What you need to do
The full set of entries is to be returned word for word.

(Source records)

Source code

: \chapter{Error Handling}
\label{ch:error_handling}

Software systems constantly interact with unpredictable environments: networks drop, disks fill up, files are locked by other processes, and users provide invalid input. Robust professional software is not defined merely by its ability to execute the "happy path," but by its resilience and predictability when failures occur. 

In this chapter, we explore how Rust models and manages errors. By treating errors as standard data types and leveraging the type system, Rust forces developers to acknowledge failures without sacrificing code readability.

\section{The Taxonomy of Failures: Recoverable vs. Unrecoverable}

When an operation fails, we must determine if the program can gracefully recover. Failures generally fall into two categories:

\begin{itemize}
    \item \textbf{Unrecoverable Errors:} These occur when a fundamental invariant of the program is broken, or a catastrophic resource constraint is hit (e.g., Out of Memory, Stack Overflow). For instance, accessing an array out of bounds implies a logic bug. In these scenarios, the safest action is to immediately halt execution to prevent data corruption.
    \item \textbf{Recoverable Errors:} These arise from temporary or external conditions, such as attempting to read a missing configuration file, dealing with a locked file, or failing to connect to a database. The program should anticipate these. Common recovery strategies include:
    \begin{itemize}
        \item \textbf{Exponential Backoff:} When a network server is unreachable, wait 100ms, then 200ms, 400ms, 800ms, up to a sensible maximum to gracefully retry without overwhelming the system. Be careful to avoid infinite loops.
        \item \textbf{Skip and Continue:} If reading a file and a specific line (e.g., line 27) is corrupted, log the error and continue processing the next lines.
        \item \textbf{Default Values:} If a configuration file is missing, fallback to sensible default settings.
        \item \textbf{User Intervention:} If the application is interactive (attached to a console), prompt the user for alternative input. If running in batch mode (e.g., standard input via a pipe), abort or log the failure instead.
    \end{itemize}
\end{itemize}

Final answer
Source code

: \chapter{Error Handling}
\label{ch:error_handling}

Software systems constantly interact with unpredictable environments: networks drop, disks fill up, files are locked by other processes, and users provide invalid input. Robust professional software is not defined merely by its ability to execute the "happy path," but by its resilience and predictability when failures occur. 

In this chapter, we explore how Rust models and manages errors. By treating errors as standard data types and leveraging the type system, Rust forces developers to acknowledge failures without sacrificing code readability.

\section{The Taxonomy of Failures: Recoverable vs. Unrecoverable}

When an operation fails, we must determine if the program can gracefully recover. Failures generally fall into two categories:

\begin{itemize}
    \item \textbf{Unrecoverable Errors:} These occur when a fundamental invariant of the program is broken, or a catastrophic resource constraint is hit (e.g., Out of Memory, Stack Overflow). For instance, accessing an array out of bounds implies a logic bug. In these scenarios, the safest action is to immediately halt execution to prevent data corruption.
    \item \textbf{Recoverable Errors:} These arise from temporary or external conditions, such as attempting to read a missing configuration file, dealing with a locked file, or failing to connect to a database. The program should anticipate these. Common recovery strategies include:
    \begin{itemize}
        \item \textbf{Exponential Backoff:} When a network server is unreachable, wait 100ms, then 200ms, 400ms, 800ms, up to a sensible maximum to gracefully retry without overwhelming the system. Be careful to avoid infinite loops.
        \item \textbf{Skip and Continue:} If reading a file and a specific line (e.g., line 27) is corrupted, log the error and continue processing the next lines.
        \item \textbf{Default Values:} If a configuration file is missing, fallback to sensible default settings.
        \item \textbf{User Intervention:} If the application is interactive (attached to a console), prompt the user for alternative input. If running in batch mode (e.g., standard input via a pipe), abort or log the failure instead.
    \end{itemize}
\end{itemize}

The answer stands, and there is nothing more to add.